Re: sed error message reports byte position instead of char position when program contains UTF-8

Eli Zaretskii

unread,

May 14, 2013, 4:23:04 PM5/14/13

to Camion SPAM, bon...@gnu.org, bug-gn...@gnu.org

> Date: Tue, 14 May 2013 15:22:48 +0100 (BST)
> From: Camion SPAM <camion_sp...@yahoo.fr>
>
> In case of error in a sed program, sed error message reports byte position instead of char position when program contains UTF-8.
>
> $ sed 's/qwerty///'
> sed: -e expression #1, char 11: unknown option to `s'
> $ sed 's/qwérty///'
> sed: -e expression #1, char 12: unknown option to `s'

Options to the 's' command are all pure-ASCII single-byte characters,
so Sed is correct in this case, I think.

Paul Jarc

unread,

May 15, 2013, 2:36:47 PM5/15/13

to Camion SPAM, bon...@gnu.org, bug-gn...@gnu.org

Eli Zaretskii <el...@gnu.org> wrote:
> Options to the 's' command are all pure-ASCII single-byte characters,
> so Sed is correct in this case, I think.

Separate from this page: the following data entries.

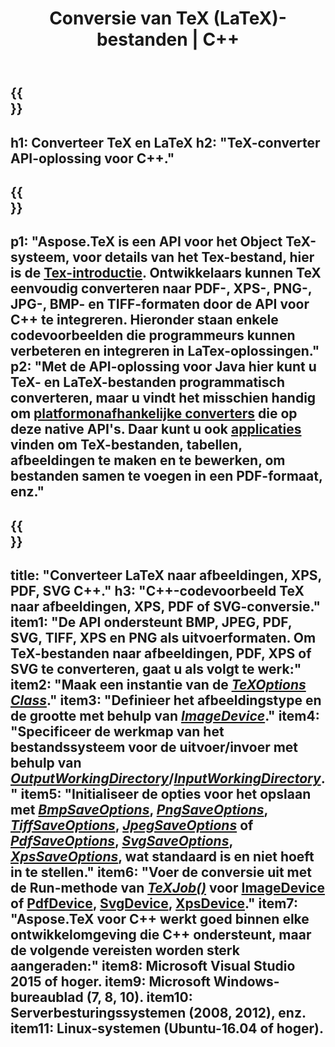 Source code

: ﻿---
translation: true
template: /_templates/_conversion-cpp.md
title: Conversie van TeX (LaTeX)-bestanden | C++
url: /cpp/conversion/
keywords: tex-converter cpp api, tex-converter c++ api
description: TeX(LaTeX) conversie C++ API-oplossing. Converteer LaTeX-bestanden naar PDF, XPS en afbeeldingen, inclusief PNG, JPEG, TIFF, BMP met een paar regels C++-code.
family: tex
platformtag: cpp
feature: conversion
---

{{<section banner>}}
---
h1: Converteer TeX en LaTeX
h2: "TeX-converter API-oplossing voor C++."
---

{{<section overview>}}
---
p1: "Aspose.TeX is een API voor het Object TeX-systeem, voor details van het Tex-bestand, hier is de [Tex-introductie](https://docs.aspose.com/tex/cpp/what-is-tex/). Ontwikkelaars kunnen TeX eenvoudig converteren naar PDF-, XPS-, PNG-, JPG-, BMP- en TIFF-formaten door de API voor C++ te integreren. Hieronder staan ​​enkele codevoorbeelden die programmeurs kunnen verbeteren en integreren in LaTex-oplossingen."
p2: "Met de API-oplossing voor Java hier kunt u TeX- en LaTeX-bestanden programmatisch converteren, maar u vindt het misschien handig om [platformonafhankelijke converters](https://products.aspose.app/tex/conversion) die op deze native API's. Daar kunt u ook [applicaties](https://products.aspose.app/tex/applications) vinden om TeX-bestanden, tabellen, afbeeldingen te maken en te bewerken, om bestanden samen te voegen in een PDF-formaat, enz."
---

{{<section feature1>}}
---
title: "Converteer LaTeX naar afbeeldingen, XPS, PDF, SVG C++."
h3: "C++-codevoorbeeld TeX naar afbeeldingen, XPS, PDF of SVG-conversie."
item1: "De API ondersteunt BMP, JPEG, PDF, SVG, TIFF, XPS en PNG als uitvoerformaten. Om TeX-bestanden naar afbeeldingen, PDF, XPS of SVG te converteren, gaat u als volgt te werk:"
item2: "Maak een instantie van de [*TeXOptions Class*](https://reference.aspose.com/tex/cpp/class/aspose.te_x.te_x_options)."
item3: "Definieer het afbeeldingstype en de grootte met behulp van [*ImageDevice*](https://reference.aspose.com/page/cpp/class/aspose.page.e_p_s.device.image_device)."
item4: "Specificeer de werkmap van het bestandssysteem voor de uitvoer/invoer met behulp van [*OutputWorkingDirectory*](https://reference.aspose.com/tex/cpp/class/aspose.te_x.te_x_options#aa4f4ea6dab7db5ba1b40800495f16f63)/[*InputWorkingDirectory*](https://reference.aspose.com/tex/cpp/class/aspose.te_x.te_x_options#aa4f4ea6dab7db5ba1b40800495f16f63)."
item5: "Initialiseer de opties voor het opslaan met [*BmpSaveOptions*](https://reference.aspose.com/tex/cpp/class/aspose.te_x.presentation.image.bmp_save_options), [*PngSaveOptions*](https://reference.aspose.com/tex/cpp/class/aspose.te_x.presentation.image.png_save_options), [*TiffSaveOptions*](https://reference.aspose.com/tex/cpp/class/aspose.te_x.presentation.image.tiff_save_options), [*JpegSaveOptions*](https://reference.aspose.com/tex/cpp/class/aspose.te_x.presentation.image.jpeg_save_options) of [*PdfSaveOptions*](https://reference.aspose.com/tex/cpp/class/aspose.te_x.presentation.pdf.pdf_save_options), [*SvgSaveOptions*](https://reference.aspose.com/tex/cpp/class/aspose.te_x.presentation.svg.svg_save_options), [*XpsSaveOptions*](https://reference.aspose.com/tex/cpp/class/aspose.te_x.presentation.xps.xps_save_options), wat standaard is en niet hoeft in te stellen."
item6: "Voer de conversie uit met de Run-methode van [*TeXJob()*](https://reference.aspose.com/tex/cpp/class/aspose.te_x.te_x_job) voor [ImageDevice](https://reference.aspose.com/tex/cpp/class/aspose.te_x.presentation.image.image_device) of [PdfDevice](https://reference.aspose.com/tex/cpp/class/aspose.te_x.presentation.pdf.pdf_device), [ SvgDevice](https://reference.aspose.com/tex/cpp/class/aspose.te_x.presentation.svg.svg_device), [XpsDevice](https://reference.aspose.com/tex/cpp/class/aspose.te_x.presentatie.xps.xps_device)."
item7: "Aspose.TeX voor C++ werkt goed binnen elke ontwikkelomgeving die C++ ondersteunt, maar de volgende vereisten worden sterk aangeraden:"
item8: Microsoft Visual Studio 2015 of hoger.
item9: Microsoft Windows-bureaublad (7, 8, 10).
item10: Serverbesturingssystemen (2008, 2012), enz.
item11: Linux-systemen (Ubuntu-16.04 of hoger).
---


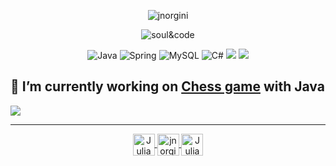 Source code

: <p align="center">
<img src="https://visitcount.itsvg.in/api?id=jnorgini&icon=2&color=2" alt="jnorgini" />
<p align="center">  <img src="https://user-images.githubusercontent.com/114461353/193368888-d8831282-e247-4051-b83c-13f463a7c0f9.gif" alt="soul&code" />
<p align="center">
 <img src="https://img.shields.io/badge/Java-ED8B00?style=for-the-badge&logo=java&logoColor=white" alt="Java"  />
 <img src="https://img.shields.io/badge/Spring-6DB33F?style=for-the-badge&logo=spring&logoColor=white" alt="Spring"  />
 <img src="https://img.shields.io/badge/MySQL-00000F?style=for-the-badge&logo=mysql&logoColor=white" alt="MySQL"  />
 <img src="https://img.shields.io/badge/C%23-239120?style=for-the-badge&logo=c-sharp&logoColor=white" alt="C#"  />
<img src="https://img.shields.io/badge/Eclipse-2C2255?style=for-the-badge&logo=eclipse&logoColor=white"  />
 <img src="https://img.shields.io/badge/GIT-E44C30?style=for-the-badge&logo=git&logoColor=white"  />


## 🔭 I’m currently working on [Chess game](https://github.com/jnorgini/chess-system-java.git) with Java

<p align="left">
  <img src="https://github-readme-stats.vercel.app/api?username=jnorgini&show_icons=true&theme=merko"/>

---

<p align="center">
<a href="https://www.linkedin.com/in/juliana-norgini-5b0bb61b0/">
  <img align="center" alt="Juliana's Linkdein" width="35px" src="https://cdn.jsdelivr.net/npm/simple-icons@v3/icons/linkedin.svg" />
<a href="https://github.com/jnorgini">
  <img align="center" alt="jnorgini's Github" width="35px" src="https://cdn.jsdelivr.net/npm/simple-icons@v3/icons/github.svg" />
<a href="https://instagram.com/juliana.norgini">
  <img align="center" alt="Juliana's Instagram" width="35px" src="https://cdn.jsdelivr.net/npm/simple-icons@v3/icons/instagram.svg" />
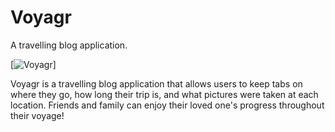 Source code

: # Voyagr

A travelling blog application. 

[![Voyagr](https://github.com/rickeywang/hack2015/tree/master/img/1.0_home__not_logged_in__720.jpg)]

Voyagr is a travelling blog application that allows users to keep tabs on where they go, how long their trip is, and what pictures were taken at each location. Friends and family can enjoy their loved one's progress throughout their voyage!
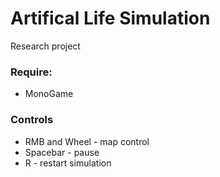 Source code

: # Artifical Life Simulation
Research project

### Require:
- MonoGame

### Controls
- RMB and Wheel - map control
- Spacebar - pause
- R - restart simulation

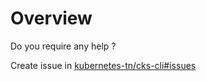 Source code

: # Overview

Do you require any help ?

Create issue in [kubernetes-tn/cks-cli#issues](https://github.com/kubernetes-tn/cks-cli/issues) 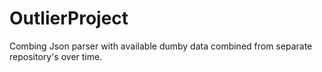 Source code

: # OutlierProject
Combing Json parser with available dumby data combined from separate repository's over time.
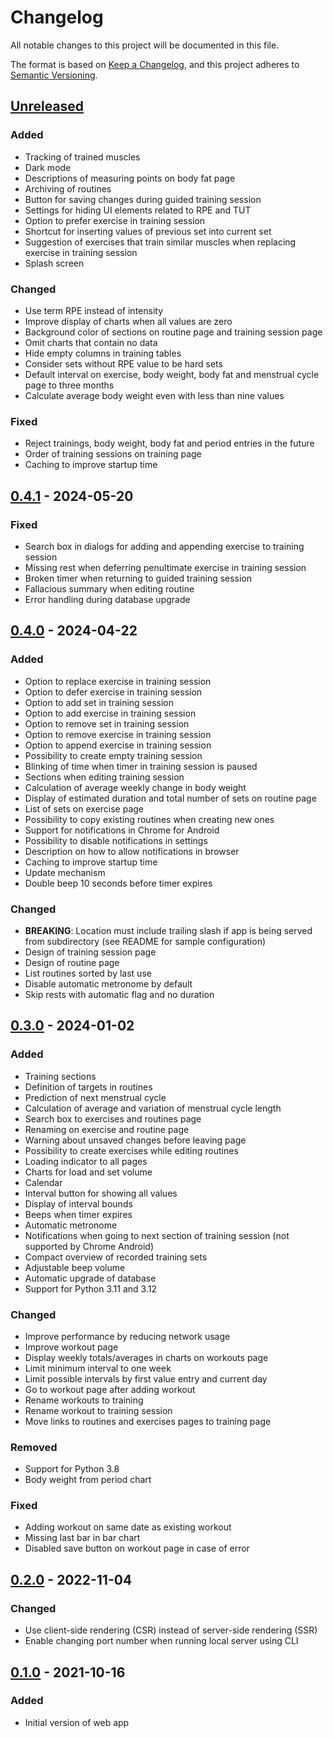 # Changelog

All notable changes to this project will be documented in this file.

The format is based on [Keep a Changelog](https://keepachangelog.com/en/1.0.0/),
and this project adheres to [Semantic Versioning](https://semver.org/spec/v2.0.0.html).

## [Unreleased]

### Added

- Tracking of trained muscles
- Dark mode
- Descriptions of measuring points on body fat page
- Archiving of routines
- Button for saving changes during guided training session
- Settings for hiding UI elements related to RPE and TUT
- Option to prefer exercise in training session
- Shortcut for inserting values of previous set into current set
- Suggestion of exercises that train similar muscles when replacing exercise in training session
- Splash screen

### Changed

- Use term RPE instead of intensity
- Improve display of charts when all values are zero
- Background color of sections on routine page and training session page
- Omit charts that contain no data
- Hide empty columns in training tables
- Consider sets without RPE value to be hard sets
- Default interval on exercise, body weight, body fat and menstrual cycle page to three months
- Calculate average body weight even with less than nine values

### Fixed

- Reject trainings, body weight, body fat and period entries in the future
- Order of training sessions on training page
- Caching to improve startup time

## [0.4.1] - 2024-05-20

### Fixed

- Search box in dialogs for adding and appending exercise to training session
- Missing rest when deferring penultimate exercise in training session
- Broken timer when returning to guided training session
- Fallacious summary when editing routine
- Error handling during database upgrade

## [0.4.0] - 2024-04-22

### Added

- Option to replace exercise in training session
- Option to defer exercise in training session
- Option to add set in training session
- Option to add exercise in training session
- Option to remove set in training session
- Option to remove exercise in training session
- Option to append exercise in training session
- Possibility to create empty training session
- Blinking of time when timer in training session is paused
- Sections when editing training session
- Calculation of average weekly change in body weight
- Display of estimated duration and total number of sets on routine page
- List of sets on exercise page
- Possibility to copy existing routines when creating new ones
- Support for notifications in Chrome for Android
- Possibility to disable notifications in settings
- Description on how to allow notifications in browser
- Caching to improve startup time
- Update mechanism
- Double beep 10 seconds before timer expires

### Changed

- **BREAKING**: Location must include trailing slash if app is being served from subdirectory (see README for sample configuration)
- Design of training session page
- Design of routine page
- List routines sorted by last use
- Disable automatic metronome by default
- Skip rests with automatic flag and no duration

## [0.3.0] - 2024-01-02

### Added

- Training sections
- Definition of targets in routines
- Prediction of next menstrual cycle
- Calculation of average and variation of menstrual cycle length
- Search box to exercises and routines page
- Renaming on exercise and routine page
- Warning about unsaved changes before leaving page
- Possibility to create exercises while editing routines
- Loading indicator to all pages
- Charts for load and set volume
- Calendar
- Interval button for showing all values
- Display of interval bounds
- Beeps when timer expires
- Automatic metronome
- Notifications when going to next section of training session (not supported by Chrome Android)
- Compact overview of recorded training sets
- Adjustable beep volume
- Automatic upgrade of database
- Support for Python 3.11 and 3.12

### Changed

- Improve performance by reducing network usage
- Improve workout page
- Display weekly totals/averages in charts on workouts page
- Limit minimum interval to one week
- Limit possible intervals by first value entry and current day
- Go to workout page after adding workout
- Rename workouts to training
- Rename workout to training session
- Move links to routines and exercises pages to training page

### Removed

- Support for Python 3.8
- Body weight from period chart

### Fixed

- Adding workout on same date as existing workout
- Missing last bar in bar chart
- Disabled save button on workout page in case of error

## [0.2.0] - 2022-11-04

### Changed

- Use client-side rendering (CSR) instead of server-side rendering (SSR)
- Enable changing port number when running local server using CLI

## [0.1.0] - 2021-10-16

### Added

- Initial version of web app

[Unreleased]: https://github.com/treiher/valens/compare/v0.4.1...HEAD
[0.4.1]: https://github.com/treiher/valens/compare/v0.4.0...v0.4.1
[0.4.0]: https://github.com/treiher/valens/compare/v0.3.0...v0.4.0
[0.3.0]: https://github.com/treiher/valens/compare/v0.2.0...v0.3.0
[0.2.0]: https://github.com/treiher/valens/compare/v0.1.0...v0.2.0
[0.1.0]: https://github.com/treiher/valens/compare/1b1733763a5f904886da9d49ea545a527f11e17f...v0.1.0
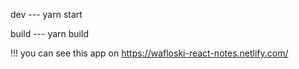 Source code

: dev --- yarn start

build --- yarn build

!!! you can see this app on https://wafloski-react-notes.netlify.com/
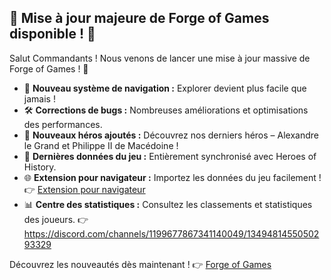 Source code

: ## 🎉 Mise à jour majeure de Forge of Games disponible ! 🎉

Salut Commandants ! Nous venons de lancer une mise à jour massive de Forge of Games ! 🌟

- 🚀 **Nouveau système de navigation :** Explorer devient plus facile que jamais !
- 🛠️ **Corrections de bugs :** Nombreuses améliorations et optimisations des performances.
- 🦸 **Nouveaux héros ajoutés :** Découvrez nos derniers héros – Alexandre le Grand et Philippe II de Macédoine !
- 🔄 **Dernières données du jeu :** Entièrement synchronisé avec Heroes of History.
- 🌐 **Extension pour navigateur :** Importez les données du jeu facilement ! 👉 [Extension pour navigateur](https://forgeofgames.com/help/browser-extension)
- 📊 **Centre des statistiques :** Consultez les classements et statistiques des joueurs. 👉 https://discord.com/channels/1199677867341140049/1349481455050293329

Découvrez les nouveautés dès maintenant ! 👉 [Forge of Games](https://forgeofgames.com)
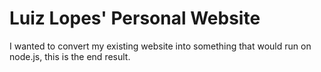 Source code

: # Luiz Lopes' Personal Website
 I wanted to convert my existing website into something that would run on node.js, this is the end result.

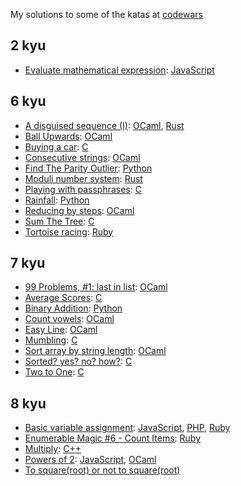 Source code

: My solutions to some of the katas at [codewars](https://codewars.com)

## 2 kyu
* [Evaluate mathematical expression](https://www.codewars.com/kata/52a78825cdfc2cfc87000005):
  [JavaScript](evaluate-mathematical-expression.js)

## 6 kyu
* [A disguised sequence (I)](https://www.codewars.com/kata/563f0c54a22b9345bf000053):
  [OCaml](a-disguised-sequence-i.ml),
  [Rust](a-disguised-sequence-i.rs)
* [Ball Upwards](https://www.codewars.com/kata/566be96bb3174e155300001b):
  [OCaml](ball-upwards.ml)
* [Buying a car](https://www.codewars.com/kata/554a44516729e4d80b000012):
  [C](buying-a-car.c)
* [Consecutive strings](https://www.codewars.com/kata/56a5d994ac971f1ac500003e):
  [OCaml](consecutive-strings.ml)
* [Find The Parity Outlier](https://www.codewars.com/kata/5526fc09a1bbd946250002dc):
  [Python](find-the-parity-outlier.py)
* [Moduli number system](https://www.codewars.com/kata/54db15b003e88a6a480000b9):
  [Rust](moduli-number-system.rs)
* [Playing with passphrases](https://www.codewars.com/kata/559536379512a64472000053):
  [C](playing-with-passphrases.c)
* [Rainfall](https://www.codewars.com/kata/56a32dd6e4f4748cc3000006):
  [Python](rainfall.py)
* [Reducing by steps](https://www.codewars.com/kata/56efab15740d301ab40002ee):
  [OCaml](reducing-by-steps.ml)
* [Sum The Tree](https://www.codewars.com/kata/5800580f8f7ddaea13000025):
  [C](sum-the-tree.c)
* [Tortoise racing](https://www.codewars.com/kata/55e2adece53b4cdcb900006c):
  [Ruby](tortoise-racing.rb)
## 7 kyu
* [99 Problems, #1: last in list](https://www.codewars.com/kata/57d86d3d3c3f961278000005):
  [OCaml](99-problems/1-last-in-list.ml)
* [Average Scores](https://www.codewars.com/kata/57b68bc7b69bfc8209000307):
  [C](average-scores.c)
* [Binary Addition](https://www.codewars.com/kata/551f37452ff852b7bd000139):
  [Python](binary-addition.py)
* [Count vowels](https://www.codewars.com/kata/57a1dd9fcf1fa5d0d100005f):
  [OCaml](count-vowels.ml)
* [Easy Line](https://www.codewars.com/kata/56e7d40129035aed6c000632):
  [OCaml](easy-line.ml)
* [Mumbling](https://www.codewars.com/kata/5667e8f4e3f572a8f2000039):
  [C](mumbling.c)
* [Sort array by string length](https://www.codewars.com/kata/57ea5b0b75ae11d1e800006c):
  [OCaml](sort-array-by-string-length.ml)
* [Sorted? yes? no? how?](https://www.codewars.com/kata/580a4734d6df748060000045):
  [C](sorted-yes-no-how.c)
* [Two to One](https://www.codewars.com/kata/5656b6906de340bd1b0000ac):
  [C](two-to-one.c)
## 8 kyu
* [Basic variable assignment](https://www.codewars.com/kata/50ee6b0bdeab583673000025):
  [JavaScript](basic-variable-assignment.js),
  [PHP](basic-variable-assignment.php),
  [Ruby](basic-variable-assignment.rb)
* [Enumerable Magic #6 - Count Items](https://www.codewars.com/kata/545aa9cf85166a9d8e000df6):
  [Ruby](enumerable-magic-6-count-items.rb)
* [Multiply](https://www.codewars.com/kata/50654ddff44f800200000004):
  [C++](multiply.cc)
* [Powers of 2](https://www.codewars.com/kata/57a083a57cb1f31db7000028):
  [JavaScript](powers-of-two.js),
  [OCaml](powers-of-two.ml)
* [To square(root) or not to square(root)](https://www.codewars.com/kata/57f6ad55cca6e045d2000627)
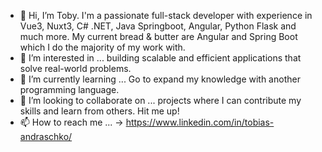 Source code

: - 👋 Hi, I’m Toby. I'm a passionate full-stack developer with experience in Vue3, Nuxt3, C# .NET, Java Springboot, Angular, Python Flask and much more. My current bread & butter are Angular and Spring Boot which I do the majority of my work with.
- 👀 I’m interested in ... building scalable and efficient applications that solve real-world problems.
- 🌱 I’m currently learning ...  Go to expand my knowledge with another programming language.
- 💞️ I’m looking to collaborate on ... projects where I can contribute my skills and learn from others. Hit me up!
- 📫 How to reach me ... -> https://www.linkedin.com/in/tobias-andraschko/

<!---
tobiasandraschko/tobiasandraschko is a ✨ special ✨ repository because its `README.md` (this file) appears on your GitHub profile.
You can click the Preview link to take a look at your changes.
--->
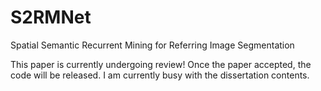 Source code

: # S2RMNet
Spatial Semantic Recurrent Mining for Referring Image Segmentation

This paper is currently undergoing review! Once the paper accepted, the code will be released. I am currently busy with the dissertation contents.
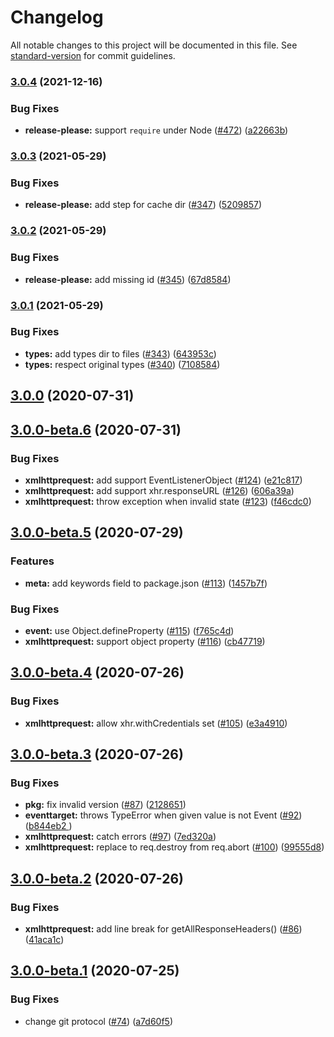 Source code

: # Changelog

All notable changes to this project will be documented in this file. See [standard-version](https://github.com/conventional-changelog/standard-version) for commit guidelines.

### [3.0.4](https://www.github.com/ykzts/node-xmlhttprequest/compare/v3.0.3...v3.0.4) (2021-12-16)


### Bug Fixes

* **release-please:** support `require` under Node ([#472](https://www.github.com/ykzts/node-xmlhttprequest/issues/472)) ([a22663b](https://www.github.com/ykzts/node-xmlhttprequest/commit/a22663bb2c66a4c056726ec97b48d6f6828a132c))

### [3.0.3](https://www.github.com/ykzts/node-xmlhttprequest/compare/v3.0.2...v3.0.3) (2021-05-29)


### Bug Fixes

* **release-please:** add step for cache dir ([#347](https://www.github.com/ykzts/node-xmlhttprequest/issues/347)) ([5209857](https://www.github.com/ykzts/node-xmlhttprequest/commit/5209857820d7ae7775d3ca49765307fbf8cd2016))

### [3.0.2](https://www.github.com/ykzts/node-xmlhttprequest/compare/v3.0.1...v3.0.2) (2021-05-29)


### Bug Fixes

* **release-please:** add missing id ([#345](https://www.github.com/ykzts/node-xmlhttprequest/issues/345)) ([67d8584](https://www.github.com/ykzts/node-xmlhttprequest/commit/67d8584dae407c1eacfda39f8bffa59c86ff1ce8))

### [3.0.1](https://www.github.com/ykzts/node-xmlhttprequest/compare/v3.0.0...v3.0.1) (2021-05-29)


### Bug Fixes

* **types:** add types dir to files ([#343](https://www.github.com/ykzts/node-xmlhttprequest/issues/343)) ([643953c](https://www.github.com/ykzts/node-xmlhttprequest/commit/643953c9b4b9829cd59f3e3d9d8acb6b56c68a89))
* **types:** respect original types ([#340](https://www.github.com/ykzts/node-xmlhttprequest/issues/340)) ([7108584](https://www.github.com/ykzts/node-xmlhttprequest/commit/71085844df0b5c9d8231ebebaebd937155329365))

## [3.0.0](https://github.com/ykzts/node-xmlhttprequest/compare/v3.0.0-beta.6...v3.0.0) (2020-07-31)

## [3.0.0-beta.6](https://github.com/ykzts/node-xmlhttprequest/compare/v3.0.0-beta.5...v3.0.0-beta.6) (2020-07-31)


### Bug Fixes

* **xmlhttprequest:** add support EventListenerObject ([#124](https://github.com/ykzts/node-xmlhttprequest/issues/124)) ([e21c817](https://github.com/ykzts/node-xmlhttprequest/commit/e21c817be89ac36b22efe6894b36a7a6562e1488))
* **xmlhttprequest:** add support xhr.responseURL ([#126](https://github.com/ykzts/node-xmlhttprequest/issues/126)) ([606a39a](https://github.com/ykzts/node-xmlhttprequest/commit/606a39a7e167246c5d22e3585db8218ce74e0ac6))
* **xmlhttprequest:** throw exception when invalid state ([#123](https://github.com/ykzts/node-xmlhttprequest/issues/123)) ([f46cdc0](https://github.com/ykzts/node-xmlhttprequest/commit/f46cdc065b371f0361527c46b30320a4572425eb))

## [3.0.0-beta.5](https://github.com/ykzts/node-xmlhttprequest/compare/v3.0.0-beta.4...v3.0.0-beta.5) (2020-07-29)


### Features

* **meta:** add keywords field to package.json ([#113](https://github.com/ykzts/node-xmlhttprequest/issues/113)) ([1457b7f](https://github.com/ykzts/node-xmlhttprequest/commit/1457b7f9a5fee1515e8ade2071b73d405aae1fa2))


### Bug Fixes

* **event:** use Object.defineProperty ([#115](https://github.com/ykzts/node-xmlhttprequest/issues/115)) ([f765c4d](https://github.com/ykzts/node-xmlhttprequest/commit/f765c4dd9d29eb7ee7f25582b2dce2f595cf7e57))
* **xmlhttprequest:** support object property ([#116](https://github.com/ykzts/node-xmlhttprequest/issues/116)) ([cb47719](https://github.com/ykzts/node-xmlhttprequest/commit/cb477198fd575434ce091d4eabfaa2ee52341c38))

## [3.0.0-beta.4](https://github.com/ykzts/node-xmlhttprequest/compare/v3.0.0-beta.3...v3.0.0-beta.4) (2020-07-26)


### Bug Fixes

* **xmlhttprequest:** allow xhr.withCredentials set ([#105](https://github.com/ykzts/node-xmlhttprequest/issues/105)) ([e3a4910](https://github.com/ykzts/node-xmlhttprequest/commit/e3a4910a17d966c4430c82ea94b33a99910eb066))


## [3.0.0-beta.3](https://github.com/ykzts/node-xmlhttprequest/compare/v3.0.0-beta.2...v3.0.0-beta.3) (2020-07-26)


### Bug Fixes

* **pkg:** fix invalid version ([#87](https://github.com/ykzts/node-xmlhttprequest/issues/87)) ([2128651](https://github.com/ykzts/node-xmlhttprequest/commit/21286517da60bdea25467c7d4bfd002898e7245e))
* **eventtarget:** throws TypeError when given value is not Event ([#92](https://github.com/ykzts/node-xmlhttprequest/issues/92)) ([b844eb2 ](https://github.com/ykzts/node-xmlhttprequest/commit/b844eb2fb1dbe0f3c54d1110855cce7241ebd81a))
* **xmlhttprequest:** catch errors ([#97](https://github.com/ykzts/node-xmlhttprequest/issues/97)) ([7ed320a](https://github.com/ykzts/node-xmlhttprequest/commit/7ed320ad738e50eeac98da6265035cfa730a9954))
* **xmlhttprequest:** replace to req.destroy from req.abort ([#100](https://github.com/ykzts/node-xmlhttprequest/issues/100)) ([99555d8](https://github.com/ykzts/node-xmlhttprequest/commit/99555d8d4cc93ce449508247aeff35c2db9816a1))


## [3.0.0-beta.2](https://github.com/ykzts/node-xmlhttprequest/compare/v3.0.0-beta.1...v3.0.0-beta.2) (2020-07-26)


### Bug Fixes

* **xmlhttprequest:** add line break for getAllResponseHeaders() ([#86](https://github.com/ykzts/node-xmlhttprequest/issues/86)) ([41aca1c](https://github.com/ykzts/node-xmlhttprequest/commit/41aca1c4a77c1bc73e6087239ca84ace16bef7f3))

## [3.0.0-beta.1](https://github.com/ykzts/node-xmlhttprequest/compare/v2.2.0...v3.0.0-beta.1) (2020-07-25)


### Bug Fixes

* change git protocol ([#74](https://github.com/ykzts/node-xmlhttprequest/issues/74)) ([a7d60f5](https://github.com/ykzts/node-xmlhttprequest/commit/a7d60f54e6dbe7f27bd24526ccc19cb482813163))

I don't think so. The example doesn't violate that rule. The unknown
option is "/". But due to a multibyte character in the pattern, the
offset is either miscalculated (should say "11" instead of "12") or
badly described (should say "byte" instead of "char").

paul

Eli Zaretskii

unread,

May 15, 2013, 5:00:45 PM5/15/13

to Paul Jarc, bon...@gnu.org, bug-gn...@gnu.org, camion_sp...@yahoo.fr

> From: p...@case.edu (Paul Jarc)
> Date: Wed, 15 May 2013 14:36:47 -0400

"Byte" is the only viable alternative, but that leaves the burden of
counting bytes on the user.

Camion SPAM

unread,

May 16, 2013, 7:42:20 AM5/16/13

to Eli Zaretskii, Paul Jarc, bon...@gnu.org, bug-gn...@gnu.org

> Eli Zaretskii <el...@gnu.org> wrote:

> "Byte" is the only viable alternative, but that leaves the burden of
> counting bytes on the user.

If you use a very long sed script, this can be a problem.
I happen to write sed scripts that are more than 1000 characters long.
My last one is currently 1762 characters long and still growing.
That's why I wrote a little bash function which would show me
the n'th character. but this gave wrong positions on scripts with
UTF-8 chars.

The work-around is to change LC_CTYPE to C around the string
processing part in my bash function, but, I believe that since sed
supports multibytes characters, the error message should count
characters and not bytes. btw : the error message states that the
position is "char" and not "byte" :

Jose E. Marchesi

unread,

May 16, 2013, 7:47:53 AM5/16/13

to Camion SPAM, bug-gn...@gnu.org, bon...@gnu.org, Paul Jarc

> "Byte" is the only viable alternative, but that leaves the burden of
> counting bytes on the user.

If you use a very long sed script, this can be a problem.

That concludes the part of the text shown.